ASIEN/IRAK - Chaldäischer Patriach hält US-amerikanische Finanzmittel für christliche Milizen für eine “sehr schlechte Idee”

Donnerstag, 19 Mai 2016 internationale politik  

saintadday.com


Baghdad (Fides) – Der US-amerikanische Kongress könnte schon bald die Finanzierung von Waffenlieferungen an so genannte “christliche Milizen” beschließen, die in der Ninive-Ebene aktiv sind. Dies soll im Rahmen des Kampfes gegen den Islamischen Staat (IS) geschehen.
Ein entsprechender Gesetzentwurf, soll eine solche Finanzierung von Waffenlieferungen in den US-amerikanischen Verteidigungshaushalt aufnehmen. Bereits in der vergangenheit hatte das US-amerikanische Parlament Fonds für die lokalen Sicherheitskräfte in der Ninive-Ebene zur Verfügung gestellt. Das neue Gesetz nennt ausdrücklich „christliche Milizen“ als bevorzugte Emfänger der militärischen Unterstützung.
Die Initiative, so US-amerikanische Medien, darunter Christian Today, sei eine Folge der Definition als “Genozid” für die Behanldung von Christen und anderen Minderheiten durch den IS. Steve Oshana von der Organisation “A Demand for Action” (die sich als Lobby in den USA für “den Schutz von Christen” einsetzt) bezeichnete die Initiative als “wichtigen Schritt”.

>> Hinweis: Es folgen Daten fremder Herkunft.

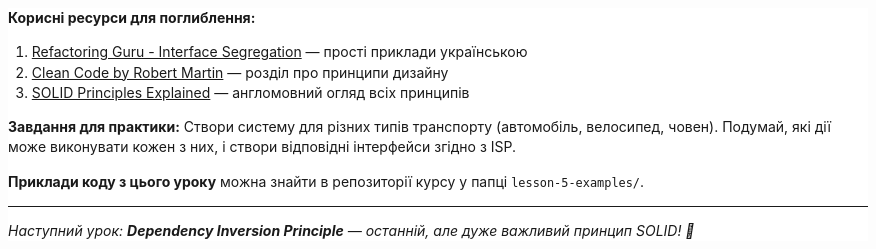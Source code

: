 **Корисні ресурси для поглиблення:**

1. [Refactoring Guru - Interface Segregation](https://refactoring.guru/uk/didp/principles/interface-segregation) — прості приклади українською
2. [Clean Code by Robert Martin](https://www.amazon.com/Clean-Code-Handbook-Software-Craftsmanship/dp/0132350884) — розділ про принципи дизайну
3. [SOLID Principles Explained](https://www.freecodecamp.org/news/solid-principles-explained-in-plain-english/) — англомовний огляд всіх принципів

**Завдання для практики:**
Створи систему для різних типів транспорту (автомобіль, велосипед, човен). Подумай, які дії може виконувати кожен з них, і створи відповідні інтерфейси згідно з ISP.

**Приклади коду з цього уроку** можна знайти в репозиторії курсу у папці `lesson-5-examples/`.

---

_Наступний урок: **Dependency Inversion Principle** — останній, але дуже важливий принцип SOLID! 🚀_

Der chaldäische Patriarch Louis Raphael I. Sako hält Waffenlieferungen an so genannte “christliche Milizen” für eine “sehr schlechte Idee“. In diesem Zusammenhang erläutert er auch seine Interpretation der Definition des Genzozids durch die USA. Nach Ansicht des Primas der chaldäischen Kirche „gibt es keine christlichen Milizen sondern nur politische Gruppen und einfache Menschenm, die verweifelt auf ein Gehalt angewiesen sind. Die Christen, die sich noch im Irak aufhalten sind arm oder gehören dem Mittelstand an und unter ihnen leben 100.000 als Vertreibene“.

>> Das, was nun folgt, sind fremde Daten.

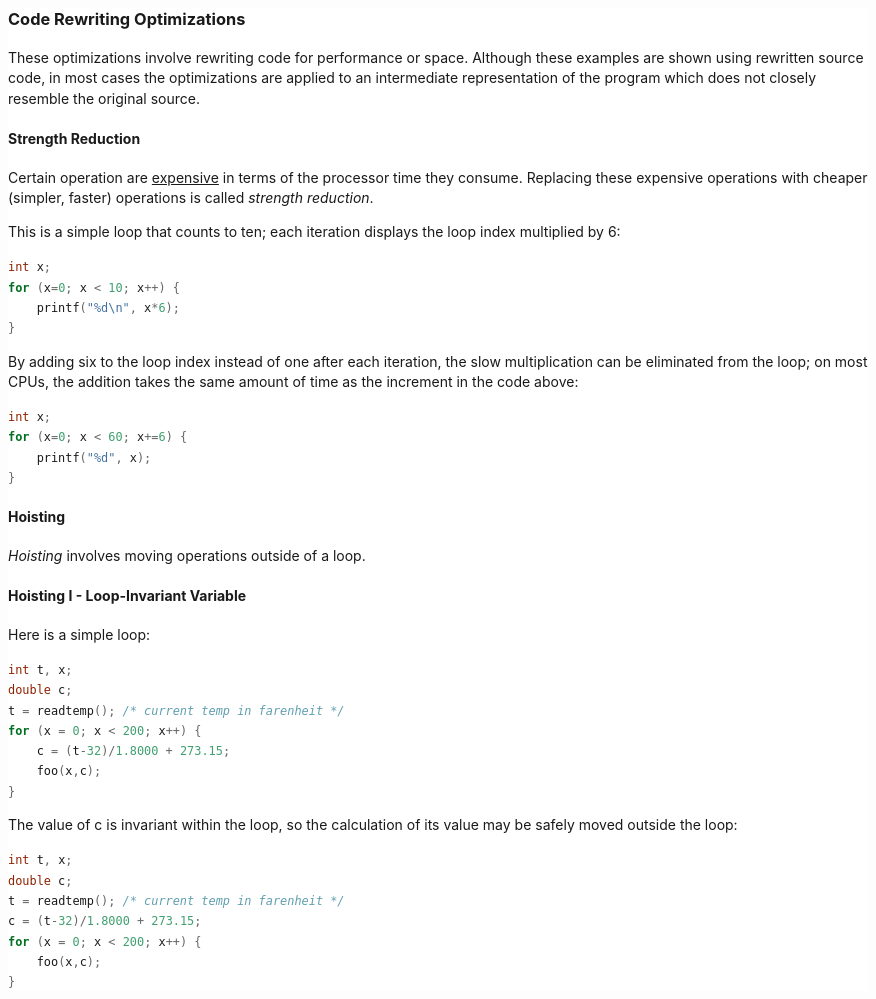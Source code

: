 ### Code Rewriting Optimizations

These optimizations involve rewriting code for performance or space. Although these examples are shown using rewritten source code, in most cases the optimizations are applied to an intermediate representation of the program which does not closely resemble the original source.

#### Strength Reduction

Certain operation are [expensive](/E-ComputerArchitecture/expensive.md) in terms of the processor time they consume. Replacing these expensive operations with cheaper (simpler, faster) operations is called _strength reduction_.

This is a simple loop that counts to ten; each iteration displays the loop index multiplied by 6:

```c
int x;
for (x=0; x < 10; x++) {
    printf("%d\n", x*6);
}
```

By adding six to the loop index instead of one after each iteration, the slow multiplication can be eliminated from the loop; on most CPUs, the addition takes the same amount of time as the increment in the code above:

```c
int x;
for (x=0; x < 60; x+=6) {
    printf("%d", x);
}
```

#### Hoisting

_Hoisting_ involves moving operations outside of a loop.

#### Hoisting I - Loop-Invariant Variable

Here is a simple loop:

```c
int t, x;
double c;
t = readtemp(); /* current temp in farenheit */
for (x = 0; x < 200; x++) {
    c = (t-32)/1.8000 + 273.15;
    foo(x,c);
}
```

The value of c is invariant within the loop, so the calculation of its value may be safely moved outside the loop:

```c
int t, x;
double c;
t = readtemp(); /* current temp in farenheit */
c = (t-32)/1.8000 + 273.15;
for (x = 0; x < 200; x++) {
    foo(x,c);
}
```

Erst vor wenigen Tagen wurden christliche Flüchtlinge zur Unterzeichnung eines „Treueschwurs“ gegenüber der Autnonomen Provinz Kurdistan und deren Präsidenten Masud Barzani gezwungen (vgl. Fides 13/5/2016). “Nun”, so der Patriach im Gespräch mit Fides, “wollen sunnitische Araber mit Unterstützung der Türkei eine autonome Region in Mossul schaffen, während Kurden die Unabhängigkeit des Kurdistan vorantreiben. Eine weitere christliche geprägte politische Gruppe wurd von der Regierung in Bagdad unterstützt. Es herrscht totale Verwirrung! Alle versuchen die Christen in der Ninive-Ebene für die eigenen Zwecke und politischen Interesssen instrumentalisieren. Die Region befindet sich in einem Grenzgebeit, es ist eine Region mit verschiedenen Ethnien und Religionsgemeinschafften, die sich zwischen der von den Kurden kontrollierten und den von sunnitischen Arabern beherrschten Region befindet. Alle sehen die christen in der Region zur als Mittel für die eigenen wirtschaftlichen und politischen Zwecke und ich befürchte, dass die Ninive-Ebene dadurch zu einer Konfliktregion wird, und dann wird kein Christ mehr nach Hause zurückkehren können. Wollen Christen eine Zukunft haben, müssen sie sich integrieren und sich in die legitimen Autoritäten ihres Wohnordes einfügen. Und sollten die USA tatsächlich den IS besiegen wollen, dann müssen sie die reguläre Armee der Zentralregierung und der Autnomen Provinz Kurdistan unterstützen und nicht sektiererische Milizen”. (GV) (Agenzia Fides 19/5/2016).